## RECORDS FOR THE TASK

◆ ◆ ◆

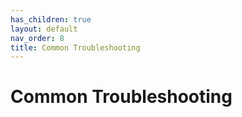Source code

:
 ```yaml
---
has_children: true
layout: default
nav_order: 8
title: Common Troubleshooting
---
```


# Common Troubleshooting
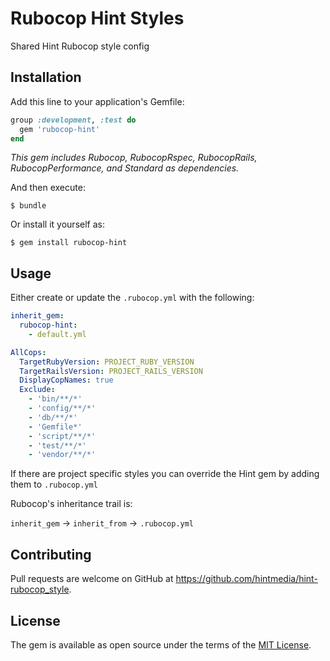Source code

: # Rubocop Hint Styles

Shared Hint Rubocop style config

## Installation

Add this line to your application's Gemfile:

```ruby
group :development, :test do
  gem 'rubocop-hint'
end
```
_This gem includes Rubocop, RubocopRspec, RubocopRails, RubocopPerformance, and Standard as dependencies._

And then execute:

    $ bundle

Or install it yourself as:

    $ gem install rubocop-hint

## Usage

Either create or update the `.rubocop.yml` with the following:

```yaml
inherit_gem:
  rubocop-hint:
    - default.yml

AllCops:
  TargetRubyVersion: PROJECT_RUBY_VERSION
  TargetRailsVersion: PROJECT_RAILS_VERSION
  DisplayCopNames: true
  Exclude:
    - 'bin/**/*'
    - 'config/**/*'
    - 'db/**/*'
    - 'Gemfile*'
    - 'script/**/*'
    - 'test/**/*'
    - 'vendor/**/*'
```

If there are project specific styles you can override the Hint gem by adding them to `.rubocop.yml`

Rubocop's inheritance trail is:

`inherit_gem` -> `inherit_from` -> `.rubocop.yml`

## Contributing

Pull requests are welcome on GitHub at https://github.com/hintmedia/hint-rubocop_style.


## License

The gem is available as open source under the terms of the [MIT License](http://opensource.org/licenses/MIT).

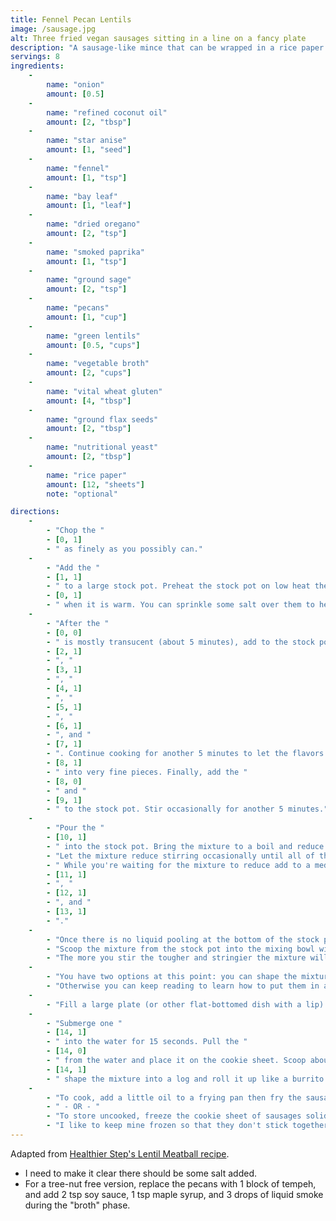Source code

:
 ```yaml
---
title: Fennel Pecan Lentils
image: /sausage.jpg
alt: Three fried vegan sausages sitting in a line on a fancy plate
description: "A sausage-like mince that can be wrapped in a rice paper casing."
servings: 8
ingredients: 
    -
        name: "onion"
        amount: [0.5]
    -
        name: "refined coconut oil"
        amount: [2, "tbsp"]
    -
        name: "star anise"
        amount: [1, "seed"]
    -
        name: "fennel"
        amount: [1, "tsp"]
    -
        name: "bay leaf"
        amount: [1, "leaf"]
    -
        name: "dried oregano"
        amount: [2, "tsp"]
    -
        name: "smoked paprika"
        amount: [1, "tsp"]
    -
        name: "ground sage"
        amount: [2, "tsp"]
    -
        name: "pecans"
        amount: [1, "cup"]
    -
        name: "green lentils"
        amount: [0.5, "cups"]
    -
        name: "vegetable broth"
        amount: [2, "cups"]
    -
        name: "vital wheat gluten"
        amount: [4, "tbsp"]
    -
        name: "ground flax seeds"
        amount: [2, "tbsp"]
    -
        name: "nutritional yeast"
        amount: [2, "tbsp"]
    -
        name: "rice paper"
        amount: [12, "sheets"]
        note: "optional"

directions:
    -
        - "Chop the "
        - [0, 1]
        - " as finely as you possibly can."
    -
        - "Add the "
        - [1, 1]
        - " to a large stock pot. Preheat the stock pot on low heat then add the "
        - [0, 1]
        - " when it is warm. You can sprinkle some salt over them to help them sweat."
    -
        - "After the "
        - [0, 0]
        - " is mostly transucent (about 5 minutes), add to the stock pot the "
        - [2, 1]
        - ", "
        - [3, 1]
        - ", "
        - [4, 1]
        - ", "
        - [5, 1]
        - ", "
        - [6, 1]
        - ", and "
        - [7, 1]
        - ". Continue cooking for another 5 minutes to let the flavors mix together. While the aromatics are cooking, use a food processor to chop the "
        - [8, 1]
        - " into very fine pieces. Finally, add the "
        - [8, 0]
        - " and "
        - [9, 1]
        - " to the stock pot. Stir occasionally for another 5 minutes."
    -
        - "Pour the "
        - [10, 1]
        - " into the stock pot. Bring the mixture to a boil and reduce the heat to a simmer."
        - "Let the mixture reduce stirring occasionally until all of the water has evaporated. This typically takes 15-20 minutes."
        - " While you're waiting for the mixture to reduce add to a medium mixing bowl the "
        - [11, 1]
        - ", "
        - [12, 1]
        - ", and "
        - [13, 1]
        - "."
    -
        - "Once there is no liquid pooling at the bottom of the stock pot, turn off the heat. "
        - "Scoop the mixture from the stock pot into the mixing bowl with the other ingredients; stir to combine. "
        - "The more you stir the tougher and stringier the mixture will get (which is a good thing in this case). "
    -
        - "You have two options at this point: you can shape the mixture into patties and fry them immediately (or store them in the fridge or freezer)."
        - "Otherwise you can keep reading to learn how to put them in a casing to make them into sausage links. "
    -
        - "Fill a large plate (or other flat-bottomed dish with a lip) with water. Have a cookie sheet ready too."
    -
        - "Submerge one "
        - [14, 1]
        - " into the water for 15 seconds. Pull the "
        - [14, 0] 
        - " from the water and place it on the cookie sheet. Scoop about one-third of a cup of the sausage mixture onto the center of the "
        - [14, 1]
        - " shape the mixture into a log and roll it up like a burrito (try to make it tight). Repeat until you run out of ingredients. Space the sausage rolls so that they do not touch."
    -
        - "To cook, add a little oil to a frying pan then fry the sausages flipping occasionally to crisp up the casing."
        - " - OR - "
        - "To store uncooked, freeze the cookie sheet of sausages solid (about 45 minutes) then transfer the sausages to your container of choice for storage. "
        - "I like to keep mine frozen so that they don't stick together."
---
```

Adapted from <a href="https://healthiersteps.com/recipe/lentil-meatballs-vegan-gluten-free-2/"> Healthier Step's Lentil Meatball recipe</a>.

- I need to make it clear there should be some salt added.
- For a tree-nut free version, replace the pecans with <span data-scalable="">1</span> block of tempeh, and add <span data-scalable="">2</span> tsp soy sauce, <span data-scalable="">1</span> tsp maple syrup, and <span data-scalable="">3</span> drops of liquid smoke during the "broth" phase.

◆ ◆ ◆

## WHAT YOU WILL DO
Starting at the first line of the records and stopping after the line with "Or install it", copy each line exactly; pictures stay out.

## TASK RESPONSE
Source code

:
 ```yaml
---
has_children: true
layout: default
nav_order: 8
title: Common Troubleshooting
---
```


# Common Troubleshooting
Source code

: # Rubocop Hint Styles

Shared Hint Rubocop style config

## Installation

Add this line to your application's Gemfile:

```ruby
group :development, :test do
  gem 'rubocop-hint'
end
```
_This gem includes Rubocop, RubocopRspec, RubocopRails, RubocopPerformance, and Standard as dependencies._

And then execute:

    $ bundle

Or install it yourself as:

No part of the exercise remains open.